Article Text
Abstract
Background Given the heterogeneity of clinical outcomes for patients with NSCLC treated with immunotherapy, there remain subpopulations for which immunotherapy has poor efficacy. Identification of these subgroups allows for better stratification within the NSCLC treatment paradigm and may also allow for the development of novel subject-specific therapeutics. We aimed to identify subgroups with poor responses to immunotherapies by performing subgroup-level meta-analyses.
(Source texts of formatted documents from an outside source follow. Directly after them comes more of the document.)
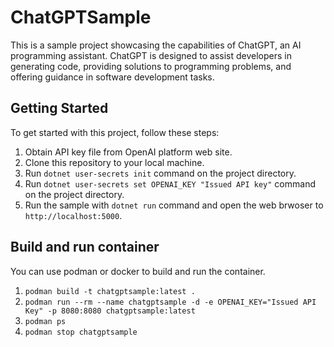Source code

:# ChatGPTSample

This is a sample project showcasing the capabilities of ChatGPT, an AI programming assistant. ChatGPT is designed to assist developers in generating code, providing solutions to programming problems, and offering guidance in software development tasks.

## Getting Started

To get started with this project, follow these steps:

1. Obtain API key file from OpenAI platform web site.
1. Clone this repository to your local machine.
1. Run `dotnet user-secrets init` command on the project directory.
1. Run `dotnet user-secrets set OPENAI_KEY "Issued API key"` command on the project directory.
1. Run the sample with `dotnet run` command and open the web brwoser to `http://localhost:5000`.

## Build and run container

You can use podman or docker to build and run the container.

1. `podman build -t chatgptsample:latest .`
1. `podman run --rm --name chatgptsample -d -e OPENAI_KEY="Issued API Key" -p 8080:8080 chatgptsample:latest`
1. `podman ps`
1. `podman stop chatgptsample`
Methods A systematic search of LARVOL CLIN was performed to identify randomized phase 3 trials comparing at least one immunotherapeutic agent (pembrolizumab, cemiplimab, nivolumab, atezolizumab, durvalumab, tislelizumab, toripalimab or avelumab) to non-immunotherapy regimens for NSCLC. Trials that did not report overall survival (OS) hazard ratios (HR) for patient subgroups were excluded. The data was organized into 24 binarized subgroup pairs based on subject demographics, clinical factors and mutation status and evaluated for each of the eight drugs. The DerSimonian and Laird method was used to perform meta-analyses for each subgroup pair across all eight immunotherapuetic agents. The relative performance of each subgroup was assessed based on the difference in HR across all trials.
Results 175 trials of NSCLC involving immunotherapeutic agents were identified of which 34 met criteria. The subgroup pair of male versus female had the largest number of trials at 26 trials across the eight agents. EGFR mutation (HR difference: 0.26, p-value<0.05), PD-L1<50% (HR difference: 0.14, p-value<0.001), and TMB<16 (HR difference: 0.24, p-value<0.001) were all identified as subgroups with poor responses to immunotherapies across all eight agents. The presence of NOTCH 1–4 mutations was identified as a subgroup with favorable response to immunotherapy across all eight agents (HR difference: -0.53, p-value<0.01) (figure 1).
Conclusions Consistent with previous data, our subgroup-level meta-analyses identified low PD-L1 expression, low tumor mutation burden and the presence of EGFR mutations as subgroups that do not have favorable responses to immunotherapy. Additionally, we found that NOTCH 1–4 mutations predict a favorable response to immunotherapy. These data present the most comprehensive study of NSCLC subgroups response to immunotherapy and the methodology presented here can be expanded upon to identify previously unknown subgroups that may benefit from alternative treatment paradigms.